Computer Science 461Programming Assignment:

Document Retrieval System

 

NOTE: The programming parts of this assignment are worth ~2/3 of the total marks. The other 1/3 is for documentation and discussion.
 
Goal: To provide a set of programs that will allow a user to ask for a list of all documents in a given domain containing specified words or combinations of words. This assignment does not have to be done in C, C++, or Java. Other suggestions: awk or Perl.
 
HINT: Keep it simple. Speed and efficiency count. Be sure to keep the O/S interface in mind. You may not assume that the index will always fit in RAM. Make use of the facilities and utilities provided by the operating system (UNIX). Make sure you are able to justify all of your decisions.

2 Main Parts:
1. programs to build (indices) and update the files
2. programs to do the retrieving
 
Data consists of an undetermined number (could be from 10's to 1000's) of ASCII files in a given directory. A containing directory may be assumed to contain a file which has a directory listing of the text files (called "ListofFiles") as well as the directory which itself contains the actual text files.

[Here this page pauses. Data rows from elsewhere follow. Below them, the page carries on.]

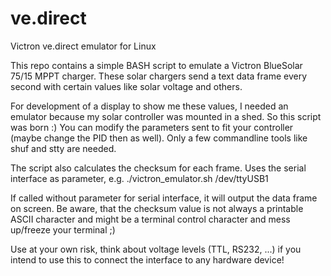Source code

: # ve.direct
Victron ve.direct emulator for Linux

This repo contains a simple BASH script to emulate a Victron BlueSolar 75/15 MPPT charger.
These solar chargers send a text data frame every second with certain values like solar voltage and others.

For development of a display to show me these values, I needed an emulator because my solar controller was mounted in a shed.
So this script was born :) 
You can modify the parameters sent to fit your controller (maybe change the PID then as well).
Only a few commandline tools like shuf and stty are needed.

The script also calculates the checksum for each frame.
Uses the serial interface as parameter, e.g.
  ./victron_emulator.sh /dev/ttyUSB1

If called without parameter for serial interface, it will output the data frame on screen.
Be aware, that the checksum value is not always a printable ASCII character and might be a terminal control character and mess up/freeze your terminal ;)

Use at your own risk, think about voltage levels (TTL, RS232, ...) if you intend to use this to connect the interface to any hardware device!

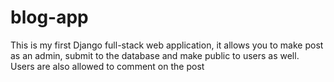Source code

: # blog-app
This is my first Django full-stack web application, it allows you to make post as an admin, submit to the database and make public to users as well. Users are also allowed to comment on the post
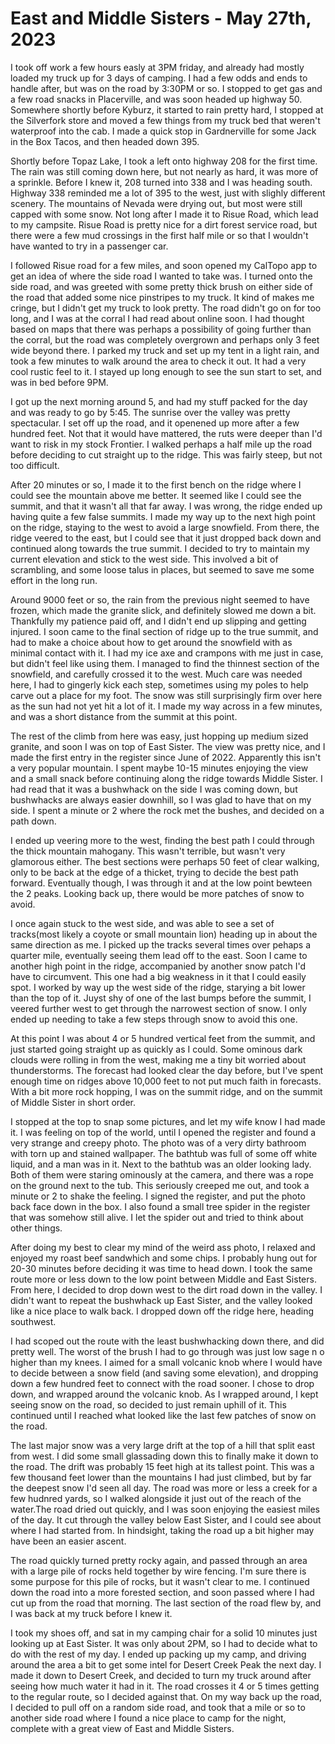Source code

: 
# East and Middle Sisters - May 27th, 2023
 I took off work a few hours easly at 3PM friday, and already had mostly loaded my truck up for 3 days of camping. I had a few odds and ends to handle after, but was on the road by 3:30PM or so. I stopped to get gas and a few road snacks in Placerville, and was soon headed up highway 50. Somewhere shortly before Kyburz, it started to rain pretty hard, I stopped at the Silverfork store and moved a few things from my truck bed that weren't waterproof into the cab. I made a quick stop in Gardnerville for some Jack in the Box Tacos, and then headed down 395. 
 
 Shortly before Topaz Lake, I took a left onto highway 208 for the first time. The rain was still coming down here, but not nearly as hard, it was more of a sprinkle. Before I knew it, 208 turned into 338 and I was heading south. Highway 338 reminded me a lot of 395 to the west, just with slighly different scenery. The mountains of Nevada were drying out, but most were still capped with some snow. Not long after I made it to Risue Road, which lead to my campsite. Risue Road is pretty nice for a dirt forest service road, but there were a few mud crossings in the first half mile or so that I wouldn't have wanted to try in a passenger car.
 
 I followed Risue road for a few miles, and soon opened my CalTopo app to get an idea of where the side road I wanted to take was. I turned onto the side road, and was greeted with some pretty thick brush on either side of the road that added some nice pinstripes to my truck. It kind of makes me cringe, but I didn't get my truck to look pretty. The road didn't go on for too long, and I was at the corral I had read about online soon. I had thought based on maps that there was perhaps a possibility of going further than the corral, but the road was completely overgrown and perhaps only 3 feet wide beyond there. I parked my truck and set up my tent in a light rain, and took a few minutes to walk around the area to check it out. It had a very cool rustic feel to it. I stayed up long enough to see the sun start to set, and was in bed before 9PM. 
 
 I got up the next morning around 5, and had my stuff packed for the day and was ready to go by 5:45. The sunrise over the valley was pretty spectacular. I set off up the road, and it openened up more after a few hundred feet. Not that it would have mattered, the ruts were deeper than I'd want to risk in my stock Frontier. I walked perhaps a half mile up the road before deciding to cut straight up to the ridge. This was fairly steep, but not too difficult.
 
 After 20 minutes or so, I made it to the first bench on the ridge where I could see the mountain above me better. It seemed like I could see the summit, and that it wasn't all that far away. I was wrong, the ridge ended up having quite a few false summits. I made my way up to the next high point on the ridge, staying to the west to avoid a large snowfield. From there, the ridge veered to the east, but I could see that it just dropped back down and continued along towards the true summit. I decided to try to maintain my current elevation and stick to the west side. This involved a bit of scrambling, and some loose talus in places, but seemed to save me some effort in the long run. 
 
 Around 9000 feet or so, the rain from the previous night seemed to have frozen, which made the granite slick, and definitely slowed me down a bit. Thankfully my patience paid off, and I didn't end up slipping and getting injured. I soon came to the final section of ridge up to the true summit, and had to make a choice about how to get around the snowfield with as minimal contact with it. I had my ice axe and crampons with me just in case, but didn't feel like using them. I managed to find the thinnest section of the snowfield, and carefully crossed it to the west. Much care was needed here, I had to gingerly kick each step, sometimes using my poles to help carve out a place for my foot. The snow was still surprisingly firm over here as the sun had not yet hit a lot of it. I made my way across in a few minutes, and was a short distance from the summit at this point.
 
 The rest of the climb from here was easy, just hopping up medium sized granite, and soon I was on top of East Sister. The view was pretty nice, and I made the first entry in the register since June of 2022. Apparently this isn't a very popular mountain. I spent maybe 10-15 minutes enjoying the view and a small snack before continuing along the ridge towards Middle Sister. I had read that it was a bushwhack on the side I was coming down, but bushwhacks are always easier downhill, so I was glad to have that on my side. I spent a minute or 2 where the rock met the bushes, and decided on a path down. 
 
 I ended up veering more to the west, finding the best path I could through the thick mountain mahogany. This wasn't terrible, but wasn't very glamorous either. The best sections were perhaps 50 feet of clear walking, only to be back at the edge of a thicket, trying to decide the best path forward. Eventually though, I was through it and at the low point bewteen the 2 peaks. Looking back up, there would be more patches of snow to avoid. 
 
 I once again stuck to the west side, and was able to see a set of tracks(most likely a coyote or small mountain lion) heading up in about the same direction as me. I picked up the tracks several times over pehaps a quarter mile, eventually seeing them lead off to the east. Soon I came to another high point in the ridge, accompanied by another snow patch I'd have to circumvent. This one had a big weakness in it that I could easily spot. I worked by way up the west side of the ridge, starying a bit lower than the top of it. Juyst shy of one of the last bumps before the summit, I veered further west to get through the narrowest section of snow. I only ended up needing to take a few steps through snow to avoid this one.
 
 At this point I was about 4 or 5 hundred vertical feet from the summit, and just started going straight up as quickly as I could. Some ominous dark clouds were rolling in from the west, making me a tiny bit worried about thunderstorms. The forecast had looked clear the day before, but I've spent enough time on ridges above 10,000 feet to not put much faith in forecasts. With a bit more rock hopping, I was on the summit ridge, and on the summit of Middle Sister in short order.
 
 I stopped at the top to snap some pictures, and let my wife know I had made it. I was feeling on top of the world, until I opened the register and found a very strange and creepy photo. The photo was of a very dirty bathroom with torn up and stained wallpaper. The bathtub was full of some off white liquid, and a man was in it. Next to the bathtub was an older looking lady. Both of them were staring ominously at the camera, and there was a rope on the ground next to the tub. This seriously creeped me out, and took a minute or 2 to shake the feeling. I signed the register, and put the photo back face down in the box. I also found a small tree spider in the register that was somehow still alive. I let the spider out and tried to think about other things.
 
 
 After doing my best to clear my mind of the weird ass photo, I relaxed and enjoyed my roast beef sandwhich and some chips. I probably hung out for 20-30 minutes before deciding it was time to head down. I took the same route more or less down to the low point between Middle and East Sisters. From here, I decided to drop down west to the dirt road down in the valley. I didn't want to repeat the bushwhack up East Sister, and the valley looked like a nice place to walk back. I dropped down off the ridge here, heading southwest.
 
 I had scoped out the route with the least bushwhacking down there, and did pretty well. The worst of the brush I had to go through was just low sage n o higher than my knees. I aimed for a small volcanic knob where I would have to decide between a snow field (and saving some elevation), and dropping down a few hundred feet to connect with the road sooner. I chose to drop down, and wrapped around the volcanic knob. As I wrapped around, I kept seeing snow on the road, so decided to just remain uphill of it. This continued until I reached what looked like the last few patches of snow on the road. 
 
 The last major snow was a very large drift at the top of a hill that split east from west. I did some small glassading down this to finally make it down to the road. The drift was probably 15 feet high at its tallest point. This was a few thousand feet lower than the mountains I had just climbed, but by far the deepest snow I'd seen all day. The road was more or less a creek for a few hudnred yards, so I walked alongside it just out of the reach of the water.The road dried out quickly, and I was soon enjoying the easiest miles of the day. It cut through the valley below East Sister, and I could see about where I had started from. In hindsight, taking the road up a bit higher may have been an easier ascent.
 
 The road quickly turned pretty rocky again, and passed through an area with a large pile of rocks held together by wire fencing. I'm sure there is some purpose for this pile of rocks, but it wasn't clear to me. I continued down the road into a more forested section, and soon passed where I had cut up from the road that morning. The last section of the road flew by, and I was back at my truck before I knew it.
 
 I took my shoes off, and sat in my camping chair for a solid 10 minutes just looking up at East Sister. It was only about 2PM, so I had to decide what to do with the rest of my day. I ended up packing up my camp, and driving around the area a bit to get some intel for Desert Creek Peak the next day. I made it down to Desert Creek, and decided to turn my truck around after seeing how much water it had in it. The road crosses it 4 or 5 times getting to the regular route, so I decided against that. On my way back up the road, I decided to pull off on a random side road, and took that a mile or so to another side road where I found a nice place to camp for the night, complete with a great view of East and Middle Sisters.

 
 
 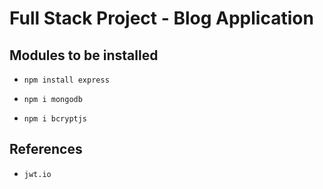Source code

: # Full Stack Project - Blog Application

## Modules to be installed

*     npm install express
*     npm i mongodb
*     npm i bcryptjs

## References

* `jwt.io`
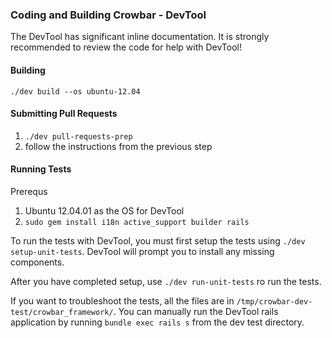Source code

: ### Coding and Building Crowbar - DevTool

The DevTool has significant inline documentation.  It is strongly recommended to review the code for help with DevTool!

#### Building

`./dev build --os ubuntu-12.04`

#### Submitting Pull Requests

1. `./dev pull-requests-prep`
1. follow the instructions from the previous step

#### Running Tests

Prerequs
1. Ubuntu 12.04.01 as the OS for DevTool
1. `sudo gem install i18n active_support builder rails`

To run the tests with DevTool, you must first setup the tests using `./dev setup-unit-tests`.  DevTool will prompt you to install any missing components.


After you have completed setup, use `./dev run-unit-tests` ro run the tests.

If you want to troubleshoot the tests, all the files are in `/tmp/crowbar-dev-test/crowbar_framework/`.  You can manually run the DevTool rails application by running `bundle exec rails s` from the dev test directory.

You may make no further assumptions about the locations or names of the directories or the text files.
Ex: /home/jr/461/DocSys:
    DocData/
    ListofFiles
     
    DocData/
    - contains the actual text files, in this case all end in .txt but this is not required

 




Part 1 A:
Given a directory containing text files, and a file that is a directory listing of the files themselves, write a program that will extract words from each file in the directory and produce a list of word-document pairs.
example:
 
Mary doc1.txt
had doc1.txt
had doc2.txt
 
Part 1 B:
Sort the output produced by Part 1 (note: efficiency counts);
Eliminate duplicates and uninteresting words ('in', 'the', words that appear in all documents, etc.);
Merge all the pairs so each word appears only once in the final list followed by the number of documents it appears in and a list of the documents themselves:
    Mary 1 doc1.txt
    had 2 doc1.txt doc2.txt

 

 
Part 2:
Build a query system that
- uses a reasonably efficient index
- creates an inverted file (each word is associated with a list of documents)
- given a word to search for, shows the document name and the first 4 lines of each document that contains the word (again, efficiency counts)
-incorporate the use of simple Boolean expressions and the operators AND OR NOT to allow for more complicated searches
 
Be sure to keep the user interface as simple as possible. That is not the focus of this assignment. If writing in C/C++ use command line arguments:
looksee {options} <dir_name> <query>
 
Part 3: Analysis and Discussion:
Describe and fully justify your structure(s) :
- Your implementation should make efficient use of disk space and minimize disk access as much as possible. Justify all design decisions regarding data structures used and how they affect efficiency and speed.
- Comment on any special problems encountered as a result of your design and possible solutions or modifications recommended for the next version.
- Include some discussion of file behaviour as it applies to possible fragmentation, wasted space, and expensive disk operations.
- Remember that this application should be able to deal with thousands of files so design your structures and algorithms accordingly.
How is the index implemented?
- diagrams (like UML or some such) are acceptable
 
 
What kind of index search did you implement? What makes it efficient? What are the costs? Why did you choose this one?
- Remember, it must be efficient for a directory or set of directories that contain hundreds or thousands of documents - even when the entire index can't be stored in memory at once.
 
Assuming that the document sets may be updated from time to time, how would you design an update program that can add to the index without having to re-create the entire set?

 




All explanations must be clear and concise or they will not be marked. All code MUST be fully documented and both a programmer's manual and a user's manual must be supplied (can be in same document but must be obviously separate). Programmer documentation must include a description of the structures used, algorithm outlines, and justification for your decisions. If adequate documentation is not supplied your maximum grade will be C.



BONUS:
Make it work for a directory containing sub-directories. Maintain separate indices for each directory but allow the user the option of searching all directories.
 
Write a program that will check the given directory for new files and add to the index of keywords. Explain your design.
 
Suggest an alternate (more efficient) design, both for automatically building and maintaining keywords as well as for doing the searches and displaying the first few lines of the documents.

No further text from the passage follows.